Por não falar inglês, ela acabava isolada na sala de aula e teve que buscar conforto de alguma forma. Cresceu e continuou rabiscando não apenas traços, mas poemas que traduziam suas próprias dúvidas e dores e também refletiam problemas que afetavam as mulheres que a cercavam. Aos alienígenas em forma de humanos que acham que o cotidiano de uma garota de 20 e poucos anos consiste em preocupações com a forma física e o sapato novo, sinto informar que nada disso será encontrado nas páginas de Outros Jeitos de Usar a Boca.
Mas é compreensível a confusão, já que foi no local que mais vive de aparências que o trabalho da poeta e ilustradora ganhou o mundo. Seu perfil na rede social Instagram, onde todo mundo parece feliz e fotos infestadas de photoshop ganham como legenda frases de efeito, Rupi resolveu compartilhar seus poemas curtos e certeiros, que foram de encontro a mulheres de todas as idades e dos quatro cantos do mundo. Das postagens feitas de qualquer lugar para as estantes das livrarias foi um pulo e Outros Jeitos de Usar a Boca tornou-se um sucesso de venda. E isso é uma vitória não apenas para a conta bancária de Rupi, mas para as mulheres do mundo.

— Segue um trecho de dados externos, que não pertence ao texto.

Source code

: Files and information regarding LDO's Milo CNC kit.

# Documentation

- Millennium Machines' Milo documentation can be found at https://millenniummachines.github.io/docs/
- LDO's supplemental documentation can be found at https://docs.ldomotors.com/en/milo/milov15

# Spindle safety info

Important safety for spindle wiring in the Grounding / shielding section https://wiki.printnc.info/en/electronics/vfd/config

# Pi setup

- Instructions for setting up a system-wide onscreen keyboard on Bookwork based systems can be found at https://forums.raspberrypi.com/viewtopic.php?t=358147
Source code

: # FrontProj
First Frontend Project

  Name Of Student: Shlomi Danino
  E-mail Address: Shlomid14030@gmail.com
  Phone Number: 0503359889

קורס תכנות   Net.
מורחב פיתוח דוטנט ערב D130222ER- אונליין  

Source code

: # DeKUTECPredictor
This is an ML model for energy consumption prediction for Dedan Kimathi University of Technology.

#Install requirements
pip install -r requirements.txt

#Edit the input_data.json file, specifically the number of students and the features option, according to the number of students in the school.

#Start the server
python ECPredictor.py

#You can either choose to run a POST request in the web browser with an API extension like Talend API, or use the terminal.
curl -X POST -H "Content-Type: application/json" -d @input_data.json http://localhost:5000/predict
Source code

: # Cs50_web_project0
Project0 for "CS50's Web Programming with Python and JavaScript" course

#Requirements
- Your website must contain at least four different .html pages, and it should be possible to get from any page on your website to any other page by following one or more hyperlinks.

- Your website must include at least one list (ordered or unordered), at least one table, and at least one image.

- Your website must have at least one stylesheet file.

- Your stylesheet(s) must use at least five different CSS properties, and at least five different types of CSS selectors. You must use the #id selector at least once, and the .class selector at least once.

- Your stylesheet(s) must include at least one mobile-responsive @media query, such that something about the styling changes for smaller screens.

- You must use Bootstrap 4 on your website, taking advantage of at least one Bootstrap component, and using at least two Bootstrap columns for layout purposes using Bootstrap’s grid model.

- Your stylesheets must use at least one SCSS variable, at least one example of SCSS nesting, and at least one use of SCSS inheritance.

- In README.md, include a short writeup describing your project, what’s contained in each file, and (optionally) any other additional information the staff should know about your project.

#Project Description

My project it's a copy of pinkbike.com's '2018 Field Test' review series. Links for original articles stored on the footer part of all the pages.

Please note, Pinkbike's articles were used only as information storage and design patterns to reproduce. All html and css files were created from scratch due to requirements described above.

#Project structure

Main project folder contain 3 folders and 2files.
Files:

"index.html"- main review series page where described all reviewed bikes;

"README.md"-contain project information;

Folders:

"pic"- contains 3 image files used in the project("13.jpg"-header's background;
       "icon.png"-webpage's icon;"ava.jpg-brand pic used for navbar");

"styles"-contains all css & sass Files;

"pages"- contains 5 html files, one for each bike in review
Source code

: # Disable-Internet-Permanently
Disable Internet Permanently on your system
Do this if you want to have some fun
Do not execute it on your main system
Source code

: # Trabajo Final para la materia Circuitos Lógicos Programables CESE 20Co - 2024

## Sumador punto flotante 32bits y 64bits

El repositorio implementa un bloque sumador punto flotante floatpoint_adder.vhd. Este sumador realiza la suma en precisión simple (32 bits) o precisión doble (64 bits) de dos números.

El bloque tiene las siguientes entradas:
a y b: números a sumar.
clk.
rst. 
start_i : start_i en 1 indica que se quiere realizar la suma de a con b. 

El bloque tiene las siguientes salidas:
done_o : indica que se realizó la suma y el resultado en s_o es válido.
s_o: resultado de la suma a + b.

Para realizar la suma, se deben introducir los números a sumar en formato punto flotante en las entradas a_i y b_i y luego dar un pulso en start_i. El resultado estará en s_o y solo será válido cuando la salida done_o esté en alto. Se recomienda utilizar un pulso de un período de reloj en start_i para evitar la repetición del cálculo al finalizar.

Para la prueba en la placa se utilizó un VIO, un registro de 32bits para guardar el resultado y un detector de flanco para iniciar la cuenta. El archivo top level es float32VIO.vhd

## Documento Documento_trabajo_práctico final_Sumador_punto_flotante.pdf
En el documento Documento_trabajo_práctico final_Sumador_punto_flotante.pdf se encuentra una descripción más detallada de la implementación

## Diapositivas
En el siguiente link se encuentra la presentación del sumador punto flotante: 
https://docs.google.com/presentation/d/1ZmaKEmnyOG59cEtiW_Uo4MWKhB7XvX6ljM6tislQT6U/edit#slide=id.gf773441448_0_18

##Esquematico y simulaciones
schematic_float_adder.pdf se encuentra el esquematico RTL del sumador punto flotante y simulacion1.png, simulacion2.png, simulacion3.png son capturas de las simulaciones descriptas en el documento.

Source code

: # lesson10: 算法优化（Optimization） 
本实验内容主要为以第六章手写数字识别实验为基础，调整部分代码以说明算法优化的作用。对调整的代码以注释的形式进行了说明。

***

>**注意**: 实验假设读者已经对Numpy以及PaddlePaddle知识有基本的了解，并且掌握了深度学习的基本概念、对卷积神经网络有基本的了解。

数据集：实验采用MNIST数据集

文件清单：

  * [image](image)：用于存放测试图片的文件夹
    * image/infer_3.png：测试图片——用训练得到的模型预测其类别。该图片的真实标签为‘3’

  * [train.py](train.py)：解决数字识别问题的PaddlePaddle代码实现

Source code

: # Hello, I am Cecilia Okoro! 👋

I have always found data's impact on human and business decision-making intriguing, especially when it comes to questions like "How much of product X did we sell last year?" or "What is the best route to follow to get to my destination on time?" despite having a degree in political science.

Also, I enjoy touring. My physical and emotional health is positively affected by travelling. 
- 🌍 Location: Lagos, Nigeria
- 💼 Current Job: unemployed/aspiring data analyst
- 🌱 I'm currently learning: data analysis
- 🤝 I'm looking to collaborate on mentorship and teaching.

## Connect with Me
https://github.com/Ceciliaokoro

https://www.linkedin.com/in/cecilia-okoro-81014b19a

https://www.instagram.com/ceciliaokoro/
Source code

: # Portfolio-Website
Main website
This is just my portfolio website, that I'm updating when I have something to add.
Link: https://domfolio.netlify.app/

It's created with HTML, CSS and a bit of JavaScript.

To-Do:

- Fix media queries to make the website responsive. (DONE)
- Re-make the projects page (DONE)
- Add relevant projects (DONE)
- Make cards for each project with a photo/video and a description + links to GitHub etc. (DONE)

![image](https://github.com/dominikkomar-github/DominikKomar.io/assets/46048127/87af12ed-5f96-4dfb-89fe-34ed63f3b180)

Em sintonia com seu público
Um livro de poesia tornar-se best-seller já é um feito. Mas as palavras de Rupi Kaur não são contos de fada. Elas abrem feridas, cutucam nossa zona de conforto e nos convidam a repensar coisas que fazemos no automático. Nossos silêncios que encobrem gritos sem fim e as pequenas violências que permeiam o cotidiano de toda e qualquer mulher, independente de raça, classe social ou grau de instrução se transformam em poemas que tomam apenas um pedacinho da página e o nosso corpo inteiro. A poesia de Rupi, assim como seu traço minimalista, quase um verso extra dentro dos poemas, fica na memória do leitor por dias. Nas leitoras, por uma vida, pois é quase impossível não se identificar.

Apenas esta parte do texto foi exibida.